Après le délai imprévu au sujet de ma nationalité, je reçus enfin ma lettre d'affectation, annonçant à mon père qu’une bourse nationale m’était octroyée pour l’intégralité de mes frais de logement, de nourriture, et de scolarité. Pas un sou à débourser ! Je serais donc interne au lycée de garçons, Rue Léon Desoyer à Saint-Germain. Les parents ou les correspondants étaient invités à accompagner les nouveaux élèves jusqu'au parloir à l'entrée de l'établissement le jour de l’inscription. Arrivés là, nous ne trouvons qu’un seul point d’accès : une grande porte cochère fermée, munie d’une petite entrée attenante, à travers laquelle les gens entrent et sortent en file indienne, comme une procession de fourmis. Puis juste à l’intérieur, la loge du concierge qui surveille les allées et venues, et à côté, le parloir. Avec un cœur lourd et après de longues embrassades, nous nous quittons les larmes aux yeux. Traînant ma valise sur l’asphalte de la cour, je me dirige vers le surgé, le surveillant général, un colosse court sur pattes vêtu d’un costume noir élimé aux coudes et portant un grand béret qui lui tombe de côté sur l’oreille. Sa moustache de morse et sa panse protubérante débordant de sa veste déboutonnée lui donnent l’allure d’un ours mal léché. Sa poitrine est bardée d’un sifflet, d’une chaîne de montre, d’une paire de bretelles, et d’une cravate de propreté douteuse, sans doute des taches de soupe. Je le devine cependant plus affable que ne le laisserait croire son aspect bourru. De sa voix tonitruante, il aboie dans la cour des ordres qui se réverbèrent dans l’ensemble de l’établissement. Lorsque j’arrive devant lui, il se présente : “Bonjour jeune homme, j’ suis M’sieur Blau, l’ surgé, et toi ton nom c’est quoi ?” “Kovacovic” “Ah non, c’est trop long, j’ vais t’appeler Kovaco”. Puis il pointe le doigt vers la cage d’escalier dans le coin le plus éloigné de la cour et me dit d’aller choisir un lit “en haut, au quatrième dortoir”. Et il enchaîne : “Encore une chose Kovaco. Soulève ta valise, traîne-la pas par terre comme ça”.

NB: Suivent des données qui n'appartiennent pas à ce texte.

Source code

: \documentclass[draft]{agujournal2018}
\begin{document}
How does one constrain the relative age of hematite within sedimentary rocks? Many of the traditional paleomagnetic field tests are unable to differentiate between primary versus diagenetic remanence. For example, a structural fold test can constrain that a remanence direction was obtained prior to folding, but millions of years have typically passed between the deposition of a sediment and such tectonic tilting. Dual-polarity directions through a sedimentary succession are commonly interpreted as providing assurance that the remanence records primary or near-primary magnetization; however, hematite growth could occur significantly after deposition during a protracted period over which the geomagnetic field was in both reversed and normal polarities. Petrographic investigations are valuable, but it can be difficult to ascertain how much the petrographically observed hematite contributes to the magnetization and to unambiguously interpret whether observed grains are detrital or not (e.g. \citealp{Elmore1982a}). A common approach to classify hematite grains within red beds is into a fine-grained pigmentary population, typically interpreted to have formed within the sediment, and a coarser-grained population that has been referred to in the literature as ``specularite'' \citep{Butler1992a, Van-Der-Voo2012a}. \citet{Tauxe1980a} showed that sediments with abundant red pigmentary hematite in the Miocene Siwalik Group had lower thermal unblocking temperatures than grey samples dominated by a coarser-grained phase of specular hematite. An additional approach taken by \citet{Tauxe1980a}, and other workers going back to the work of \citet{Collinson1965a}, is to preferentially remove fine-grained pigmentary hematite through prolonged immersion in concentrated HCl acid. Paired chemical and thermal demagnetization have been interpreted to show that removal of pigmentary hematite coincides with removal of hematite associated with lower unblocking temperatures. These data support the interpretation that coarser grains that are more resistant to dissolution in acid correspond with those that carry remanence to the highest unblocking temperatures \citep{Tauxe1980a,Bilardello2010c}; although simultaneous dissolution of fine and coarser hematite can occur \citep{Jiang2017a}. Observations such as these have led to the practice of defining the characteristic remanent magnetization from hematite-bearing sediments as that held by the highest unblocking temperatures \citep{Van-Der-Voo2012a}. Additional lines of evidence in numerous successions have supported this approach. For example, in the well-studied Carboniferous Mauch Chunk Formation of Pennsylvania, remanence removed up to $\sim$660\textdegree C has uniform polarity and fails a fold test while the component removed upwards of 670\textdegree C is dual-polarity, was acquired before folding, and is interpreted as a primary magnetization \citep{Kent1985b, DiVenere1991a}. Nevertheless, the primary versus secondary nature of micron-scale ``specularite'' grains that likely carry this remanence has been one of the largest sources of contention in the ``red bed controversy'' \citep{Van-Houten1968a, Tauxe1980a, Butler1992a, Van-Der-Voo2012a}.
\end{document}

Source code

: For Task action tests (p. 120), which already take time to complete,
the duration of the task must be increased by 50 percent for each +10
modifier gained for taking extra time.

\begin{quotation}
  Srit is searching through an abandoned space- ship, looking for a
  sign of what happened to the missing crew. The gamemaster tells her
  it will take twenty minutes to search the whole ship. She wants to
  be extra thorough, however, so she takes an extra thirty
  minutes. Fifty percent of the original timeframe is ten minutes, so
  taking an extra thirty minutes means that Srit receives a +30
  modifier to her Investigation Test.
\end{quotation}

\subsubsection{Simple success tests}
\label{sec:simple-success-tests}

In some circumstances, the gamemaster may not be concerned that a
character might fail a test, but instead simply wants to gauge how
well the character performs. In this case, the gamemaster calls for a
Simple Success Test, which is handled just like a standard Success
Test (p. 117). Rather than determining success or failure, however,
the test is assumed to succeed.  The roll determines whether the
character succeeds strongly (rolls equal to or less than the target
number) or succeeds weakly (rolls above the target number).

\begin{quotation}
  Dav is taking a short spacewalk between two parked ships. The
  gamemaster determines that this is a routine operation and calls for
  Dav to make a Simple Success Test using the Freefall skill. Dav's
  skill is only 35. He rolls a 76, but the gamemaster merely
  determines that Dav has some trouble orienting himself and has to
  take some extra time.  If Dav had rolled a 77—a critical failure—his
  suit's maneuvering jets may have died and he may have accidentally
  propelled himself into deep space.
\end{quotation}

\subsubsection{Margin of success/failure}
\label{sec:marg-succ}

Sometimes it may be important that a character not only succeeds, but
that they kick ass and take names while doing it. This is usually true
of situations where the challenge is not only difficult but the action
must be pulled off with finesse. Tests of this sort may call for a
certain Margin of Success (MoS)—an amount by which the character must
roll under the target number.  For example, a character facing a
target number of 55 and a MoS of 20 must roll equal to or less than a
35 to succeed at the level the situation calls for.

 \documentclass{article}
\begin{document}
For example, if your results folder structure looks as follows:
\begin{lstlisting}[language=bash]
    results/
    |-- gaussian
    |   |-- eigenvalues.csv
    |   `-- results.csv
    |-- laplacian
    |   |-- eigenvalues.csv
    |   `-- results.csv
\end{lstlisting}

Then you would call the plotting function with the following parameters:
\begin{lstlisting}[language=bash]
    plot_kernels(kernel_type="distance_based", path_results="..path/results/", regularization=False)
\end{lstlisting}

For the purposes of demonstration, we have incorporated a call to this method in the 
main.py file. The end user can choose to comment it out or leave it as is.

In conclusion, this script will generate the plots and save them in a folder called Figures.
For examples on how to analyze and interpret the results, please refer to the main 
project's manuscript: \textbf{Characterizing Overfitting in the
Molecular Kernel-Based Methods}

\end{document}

Alors que je marque une pause au pied de l'escalier, un garçon nettement plus âgé que moi dévale les marches à toute allure. Sans ralentir sa course, il me lance en ricanant : “Fais gaffe, l’ nouveau, t'as intérêt à pas t' gourer d' dortoir si tu veux pas t' faire bizuter !” Quoi ? J'imagine sans très bien comprendre le sens de cette menace, qu'il s'agit de violences pour intimider les nouveaux élèves. L'angoisse me saisit, le sentiment d'avoir été jeté dans la fosse aux lions. La peur aidant, je prends une décision : je me battrai de toutes mes forces si l'on m'attaque, mais je ne réagirai pas aux provocations verbales. Avant d'affronter l’escalier lugubre, je reviens vers la cour aspirer une bouffée d'air frais pour me donner courage. Mais la vue des bâtiments de brique entourant la cour, les quelques arbres chétifs au milieu, le grillage masquant les vitres des salles de classe sur le pourtour du rez-de-chaussée, les toits d’ardoise à pic, le long préau sous lequel en guise de fontaine coule l'éternel filet d'eau des pissotières, tout contribue à évoquer l'ambiance d'une prison sordide. Le dortoir ne vaut guère mieux. Il ressemble à un sanatorium. Une cinquantaine de lits très étroits en métal sont disposés le long de chaque côté de la salle. Malgré la blancheur éclatante des draps, la propreté des murs repeints à la chaux pendant l'été, l'impeccable netteté du plancher récemment passé à l'encaustique, et malgré l'aération générée par les courants d’air des fenêtres opposées, une sensation d’enfermement collectif m’assaille, déclenchée peut-être par la vue déprimante des matelas aussi minces que des couchettes. Et pas d’oreillers sur les lits, seulement des traversins.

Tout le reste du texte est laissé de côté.